FDA cleared Datroway (datopotamab deruxtecan-dlnk) on May 22 as the first TROP2-directed antibody-drug conjugate for first-line metastatic triple-negative breast cancer in patients who aren’t candidates for PD-1 or PD-L1 inhibitor therapy. That’s a hard-to-treat population, and Daiichi Sankyo and AstraZeneca now own it outright.

The data behind the nod is hard to argue with. In the TROPION-Breast02 Phase 3 trial across 644 patients, Datroway hit 23.7 months median overall survival versus 18.7 months on chemotherapy. Progression-free survival: 10.8 months versus 5.6 months, a 43% risk reduction. Overall response rate came in at 64% versus 30%. It’s the first targeted therapy to show a statistically significant OS advantage over chemo in this setting.

AstraZeneca bet big on this molecule early. The collaboration with Daiichi Sankyo, inked in July 2020, cost AZ $1 billion upfront with up to $5 billion in regulatory and sales milestones attached.

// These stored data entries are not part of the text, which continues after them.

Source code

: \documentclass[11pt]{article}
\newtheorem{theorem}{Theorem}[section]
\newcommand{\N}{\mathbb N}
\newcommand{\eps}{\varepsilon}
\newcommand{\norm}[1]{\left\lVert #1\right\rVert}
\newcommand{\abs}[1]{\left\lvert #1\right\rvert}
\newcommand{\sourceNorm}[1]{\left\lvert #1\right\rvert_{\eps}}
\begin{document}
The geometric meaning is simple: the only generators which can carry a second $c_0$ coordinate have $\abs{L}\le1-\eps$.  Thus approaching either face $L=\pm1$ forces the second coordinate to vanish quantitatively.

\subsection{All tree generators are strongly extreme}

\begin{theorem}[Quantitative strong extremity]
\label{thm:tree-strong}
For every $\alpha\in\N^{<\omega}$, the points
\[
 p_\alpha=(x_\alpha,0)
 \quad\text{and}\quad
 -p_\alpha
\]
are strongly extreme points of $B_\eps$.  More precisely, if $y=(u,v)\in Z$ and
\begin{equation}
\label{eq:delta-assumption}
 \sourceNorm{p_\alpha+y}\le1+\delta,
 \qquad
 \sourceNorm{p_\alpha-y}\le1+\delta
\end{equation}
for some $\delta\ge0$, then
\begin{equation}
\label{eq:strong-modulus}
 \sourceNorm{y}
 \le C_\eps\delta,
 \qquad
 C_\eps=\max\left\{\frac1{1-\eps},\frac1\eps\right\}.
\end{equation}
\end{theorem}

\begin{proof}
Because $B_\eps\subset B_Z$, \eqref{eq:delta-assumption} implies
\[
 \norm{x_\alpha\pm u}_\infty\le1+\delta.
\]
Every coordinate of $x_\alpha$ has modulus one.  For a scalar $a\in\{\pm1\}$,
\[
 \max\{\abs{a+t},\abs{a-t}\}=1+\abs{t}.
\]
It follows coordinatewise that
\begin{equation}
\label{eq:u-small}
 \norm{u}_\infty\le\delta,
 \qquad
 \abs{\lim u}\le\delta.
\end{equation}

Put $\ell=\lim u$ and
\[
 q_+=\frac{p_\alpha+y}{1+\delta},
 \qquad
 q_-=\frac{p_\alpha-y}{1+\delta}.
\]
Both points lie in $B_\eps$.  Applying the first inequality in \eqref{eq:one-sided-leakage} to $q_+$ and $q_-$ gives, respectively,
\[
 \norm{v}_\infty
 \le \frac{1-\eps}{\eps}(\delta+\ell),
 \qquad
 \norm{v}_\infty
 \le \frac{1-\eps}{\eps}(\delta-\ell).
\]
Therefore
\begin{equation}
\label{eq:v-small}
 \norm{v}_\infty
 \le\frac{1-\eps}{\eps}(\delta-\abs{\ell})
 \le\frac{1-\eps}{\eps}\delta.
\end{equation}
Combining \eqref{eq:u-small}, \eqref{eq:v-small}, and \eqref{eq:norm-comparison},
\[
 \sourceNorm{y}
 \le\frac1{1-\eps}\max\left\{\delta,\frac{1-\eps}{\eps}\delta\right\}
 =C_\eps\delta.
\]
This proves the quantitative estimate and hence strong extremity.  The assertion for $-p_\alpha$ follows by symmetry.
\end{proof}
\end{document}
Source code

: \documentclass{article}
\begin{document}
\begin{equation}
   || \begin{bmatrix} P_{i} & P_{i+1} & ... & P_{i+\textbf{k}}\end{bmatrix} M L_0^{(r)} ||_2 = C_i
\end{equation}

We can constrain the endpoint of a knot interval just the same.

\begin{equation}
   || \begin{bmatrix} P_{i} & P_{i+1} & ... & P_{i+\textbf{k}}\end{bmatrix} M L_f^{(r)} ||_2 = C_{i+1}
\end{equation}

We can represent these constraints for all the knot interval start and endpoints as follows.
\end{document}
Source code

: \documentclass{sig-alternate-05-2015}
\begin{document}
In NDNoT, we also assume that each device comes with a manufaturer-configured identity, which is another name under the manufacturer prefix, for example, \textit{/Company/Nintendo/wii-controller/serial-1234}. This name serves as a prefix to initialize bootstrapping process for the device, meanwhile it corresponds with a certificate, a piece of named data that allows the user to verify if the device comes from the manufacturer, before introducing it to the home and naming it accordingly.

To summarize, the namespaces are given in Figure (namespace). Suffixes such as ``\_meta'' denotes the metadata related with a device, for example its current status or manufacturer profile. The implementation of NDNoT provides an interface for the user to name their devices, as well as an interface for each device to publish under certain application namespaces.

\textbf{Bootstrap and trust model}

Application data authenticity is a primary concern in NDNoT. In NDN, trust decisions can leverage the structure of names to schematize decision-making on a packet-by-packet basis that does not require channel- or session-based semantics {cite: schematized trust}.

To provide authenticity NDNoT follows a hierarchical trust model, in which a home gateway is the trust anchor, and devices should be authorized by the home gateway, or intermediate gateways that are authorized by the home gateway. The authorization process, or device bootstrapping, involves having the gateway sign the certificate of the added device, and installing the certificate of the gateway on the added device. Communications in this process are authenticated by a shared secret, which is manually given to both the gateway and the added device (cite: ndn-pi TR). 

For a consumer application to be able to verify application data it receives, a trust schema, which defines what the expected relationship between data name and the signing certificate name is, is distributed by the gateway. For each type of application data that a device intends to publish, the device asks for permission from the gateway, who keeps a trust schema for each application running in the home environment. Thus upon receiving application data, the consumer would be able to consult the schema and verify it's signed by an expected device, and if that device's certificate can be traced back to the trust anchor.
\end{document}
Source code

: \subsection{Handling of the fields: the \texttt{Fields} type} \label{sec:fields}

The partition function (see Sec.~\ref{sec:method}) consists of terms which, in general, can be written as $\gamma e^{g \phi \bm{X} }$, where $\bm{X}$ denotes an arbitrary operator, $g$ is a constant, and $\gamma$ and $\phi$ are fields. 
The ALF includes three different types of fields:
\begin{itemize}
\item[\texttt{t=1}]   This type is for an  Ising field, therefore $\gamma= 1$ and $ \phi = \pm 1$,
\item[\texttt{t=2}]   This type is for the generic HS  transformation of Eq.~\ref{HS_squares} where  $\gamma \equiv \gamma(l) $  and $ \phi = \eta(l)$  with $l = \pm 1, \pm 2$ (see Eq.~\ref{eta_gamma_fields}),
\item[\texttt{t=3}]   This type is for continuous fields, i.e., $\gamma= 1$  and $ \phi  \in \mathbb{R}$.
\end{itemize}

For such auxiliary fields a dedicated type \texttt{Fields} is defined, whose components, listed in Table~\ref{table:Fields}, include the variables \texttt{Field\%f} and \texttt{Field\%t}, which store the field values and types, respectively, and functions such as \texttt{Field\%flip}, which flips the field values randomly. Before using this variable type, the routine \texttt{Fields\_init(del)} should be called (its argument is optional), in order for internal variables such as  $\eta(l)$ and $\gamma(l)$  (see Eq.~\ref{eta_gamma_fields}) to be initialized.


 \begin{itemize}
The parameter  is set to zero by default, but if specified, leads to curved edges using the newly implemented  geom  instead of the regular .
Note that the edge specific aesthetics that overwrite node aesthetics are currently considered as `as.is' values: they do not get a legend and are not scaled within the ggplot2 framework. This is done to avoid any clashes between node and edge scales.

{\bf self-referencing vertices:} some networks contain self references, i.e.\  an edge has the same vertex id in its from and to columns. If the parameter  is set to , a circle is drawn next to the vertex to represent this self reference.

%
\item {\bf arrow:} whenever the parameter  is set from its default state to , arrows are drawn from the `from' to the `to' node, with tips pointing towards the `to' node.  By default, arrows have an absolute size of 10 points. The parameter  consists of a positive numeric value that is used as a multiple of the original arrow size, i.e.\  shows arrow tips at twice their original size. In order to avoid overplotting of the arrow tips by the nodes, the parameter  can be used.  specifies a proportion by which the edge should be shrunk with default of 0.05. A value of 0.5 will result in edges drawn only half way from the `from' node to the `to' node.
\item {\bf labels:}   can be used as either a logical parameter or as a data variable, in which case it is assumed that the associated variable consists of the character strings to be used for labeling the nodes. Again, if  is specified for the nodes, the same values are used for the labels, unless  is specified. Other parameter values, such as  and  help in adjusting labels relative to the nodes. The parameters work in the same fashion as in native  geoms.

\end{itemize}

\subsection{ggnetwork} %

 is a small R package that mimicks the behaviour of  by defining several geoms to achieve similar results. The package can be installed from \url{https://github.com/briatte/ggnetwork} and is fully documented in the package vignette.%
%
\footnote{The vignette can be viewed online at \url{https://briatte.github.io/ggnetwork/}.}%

Datroway posted roughly $300 million in sales during Daiichi’s 2025 fiscal year; the company is targeting more than double that in 2026. AstraZeneca has a $5 billion peak sales target on Datroway — and this TNBC approval, covering an estimated 70% of metastatic TNBC patients ineligible for immunotherapy, is the clearest path to getting there.

The competitive read matters here. Gilead’s Trodelvy, the closest TROP2 competitor, failed to hit statistical significance on overall survival in Ascent-03, its own first-line TNBC trial. Gilead isn’t out of the game: Ascent-04, combining Trodelvy with Keytruda in PD-L1-positive patients, has an FDA decision expected in the second half of 2026, but Daiichi and AZ got to the front-line label first. In ADC oncology, first-mover advantage compounds fast.

The next milestone to watch: Gilead’s Ascent-04 readout, expected H2 2026.